Load Balancing: The Traffic Controller

← Part 2: Vertical vs Horizontal Scaling | Part 3 (You are here) | Part 4: Caching →

The Airport Security Problem

Imagine an airport with 10 security checkpoints.

Scenario 1: No organization

Passengers randomly pick lines
Checkpoint 3 has 50 people waiting
Checkpoint 7 has nobody
Average wait time: 45 minutes

Scenario 2: Smart traffic controller

Someone directs passengers to shortest lines
All checkpoints stay busy but not overloaded
Average wait time: 10 minutes

Same number of checkpoints. Same number of passengers. Massively different experience.

That traffic controller? That's a load balancer.

What Is a Load Balancer?

Simple definition: A traffic cop for your servers.

When a user visits your website, the load balancer decides which server handles their request.

Without load balancer:


100 users → All hit Server 1 → Server crashes
             Server 2 and 3 sit idle

With load balancer:


100 users → Load Balancer → 33 users to Server 1
                          → 33 users to Server 2
                          → 34 users to Server 3

All servers share the work. Everyone's happy.

Why You Need Load Balancers

1. Better Performance

Spreading traffic prevents any single server from being overwhelmed.

Real numbers: Without load balancing, one server handles 1,000 requests/second and slows down. With 3 servers behind a load balancer, each handles 333 requests/second—still fast.

2. High Availability

If one server crashes, the load balancer stops sending traffic there.

User experience: They don't even notice. Their request just goes to a healthy server.

3. Easy Scaling

Need more capacity? Just add servers behind the load balancer.

No code changes required. The load balancer automatically includes new servers in rotation.

4. Maintenance Without Downtime

Need to update a server? Tell the load balancer to stop sending traffic there, update it, then bring it back.

Users keep browsing. They're talking to the other servers.

How Load Balancers Decide

Load balancers use algorithms to pick which server gets the next request.

1. Round Robin (Most Common)

How it works: Take turns in order.


Request 1 → Server A
Request 2 → Server B  
Request 3 → Server C
Request 4 → Server A (back to the start)

Pros:

Simple and fair
Works well when all servers are identical

Cons:

Doesn't account for server load
Treats all requests equally (some might be heavy)

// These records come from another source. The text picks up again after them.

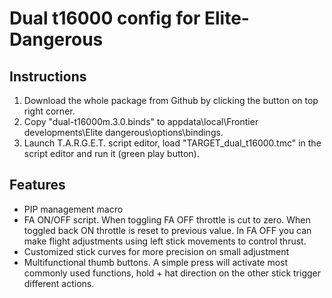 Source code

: # Dual t16000 config for Elite-Dangerous

## Instructions

1. Download the whole package from Github by clicking the button on top right corner.
2. Copy "dual-t16000m.3.0.binds" to appdata\local\Frontier developments\Elite dangerous\options\bindings.
3. Launch T.A.R.G.E.T. script editor, load "TARGET_dual_t16000.tmc" in the script editor and run it (green play button).

## Features

- PIP management macro
- FA ON/OFF script. When toggling FA OFF throttle is cut to zero. When toggled back ON throttle is reset to previous value. In FA OFF you can make flight adjustments using left stick movements to control thrust.
- Customized stick curves for more precision on small adjustment
- Multifunctional thumb buttons. A simple press will activate most commonly used functions, hold + hat direction on the other stick trigger different actions.
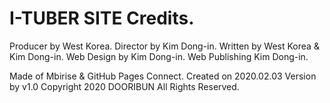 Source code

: # I-TUBER SITE Credits.
Producer by West Korea.
Director by Kim Dong-in.
Written by West Korea & Kim Dong-in.
Web Design by Kim Dong-in.
Web Publishing Kim Dong-in. 

Made of Mbirise &
GitHub Pages Connect.
Created on 2020.02.03
Version by v1.0
Copyright 2020 DOORIBUN All Rights Reserved.
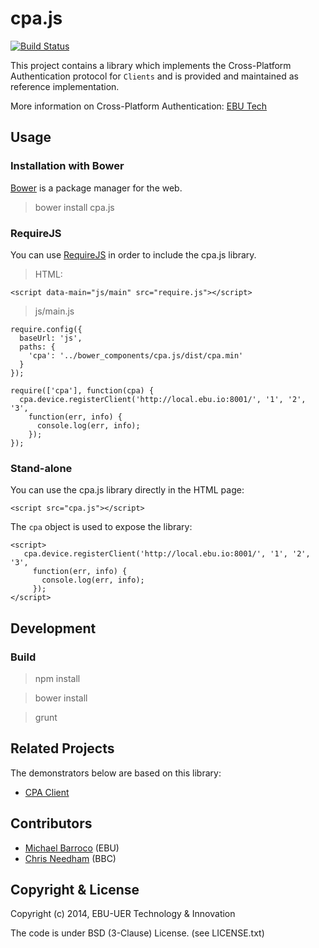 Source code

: cpa.js
======

[![Build Status](https://travis-ci.org/ebu/cpa.js.svg?branch=master)](https://travis-ci.org/ebu/cpa.js)

This project contains a library which implements the Cross-Platform Authentication
protocol for `Clients` and is provided and maintained as reference implementation.

More information on Cross-Platform Authentication: [EBU Tech](http://tech.ebu.ch/cpa)


## Usage

### Installation with Bower

[Bower](https://github.com/bower/bower) is a package manager for the web.

> bower install cpa.js


### RequireJS

You can use [RequireJS](http://requirejs.org/) in order to include the cpa.js library.

> HTML:

    <script data-main="js/main" src="require.js"></script>

> js/main.js

    require.config({
      baseUrl: 'js',
      paths: {
        'cpa': '../bower_components/cpa.js/dist/cpa.min'
      }
    });

    require(['cpa'], function(cpa) {
      cpa.device.registerClient('http://local.ebu.io:8001/', '1', '2', '3',
        function(err, info) {
          console.log(err, info);
        });
    });


### Stand-alone

You can use the cpa.js library directly in the HTML page:

    <script src="cpa.js"></script>

The `cpa` object is used to expose the library:

    <script>
       cpa.device.registerClient('http://local.ebu.io:8001/', '1', '2', '3',
         function(err, info) {
           console.log(err, info);
         });
    </script>


## Development

### Build

> npm install

> bower install

> grunt


## Related Projects

The demonstrators below are based on this library:
* [CPA Client](https://github.com/ebu/cpa-client)


## Contributors

* [Michael Barroco](https://github.com/barroco) (EBU)
* [Chris Needham](https://github.com/chrisn) (BBC)


## Copyright & License

Copyright (c) 2014, EBU-UER Technology & Innovation

The code is under BSD (3-Clause) License. (see LICENSE.txt)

Best for: Apps where requests take similar time, servers have same specs.

2. Least Connections

How it works: Send traffic to the server handling fewest active connections.


Server A: 10 active users → Gets next request
Server B: 25 active users
Server C: 15 active users

Pros:

Adapts to actual server load
Better for long-running requests

Cons:

More complex to track
Slightly more overhead

Best for: Apps with variable request times (file uploads, video processing).

3. Weighted Round Robin

How it works: More powerful servers get more traffic.


Server A (16 cores): Gets 2 requests
Server B (8 cores):  Gets 1 request

Pros:

Optimizes mixed hardware
Balances actual capacity

Cons:

Need to configure weights manually
Requires knowing server capabilities

Best for: When you have different server sizes (common during scaling transitions).

4. IP Hash

How it works: User's IP address determines which server they get.

Same user always goes to the same server.

Pros:

Maintains session consistency
Good for stateful apps

Cons:

Uneven distribution if traffic is geographically clustered
Adding/removing servers disrupts routing

Best for: Applications that haven't been made stateless yet (temporary solution).

5. Least Response Time

How it works: Send traffic to the fastest responding server.

Pros:

Optimal performance
Automatically routes around slow servers

Cons:

Requires health checks
More computational overhead

Best for: Performance-critical applications, APIs with strict SLAs.

Layer 4 vs Layer 7 Load Balancing

Don't worry about memorizing "layers"—here's what actually matters:

Layer 4 (Network Layer)

What it sees: IP addresses and ports. Nothing else.

Routing decision: "This request is going to port 443, send it to Server B."

Can't see: URL paths, cookies, HTTP headers.

Pros:

Very fast (minimal processing)
Lower resource usage

Cons:

Basic routing only
Can't route based on content

Example: AWS Network Load Balancer

Best for: High-throughput applications, gaming servers, streaming.

Layer 7 (Application Layer)

What it sees: Everything—URLs, headers, cookies, request content.

Routing decision: "This request is for /api/, send to API servers. This is for /images/, send to media servers."

Pros:

Smart routing (different paths to different servers)
Can handle SSL/TLS termination
Can inspect and modify requests

Cons:

Slightly slower (more processing)
More resource-intensive

Example: NGINX, HAProxy, AWS Application Load Balancer

Best for: Modern web apps, microservices, APIs.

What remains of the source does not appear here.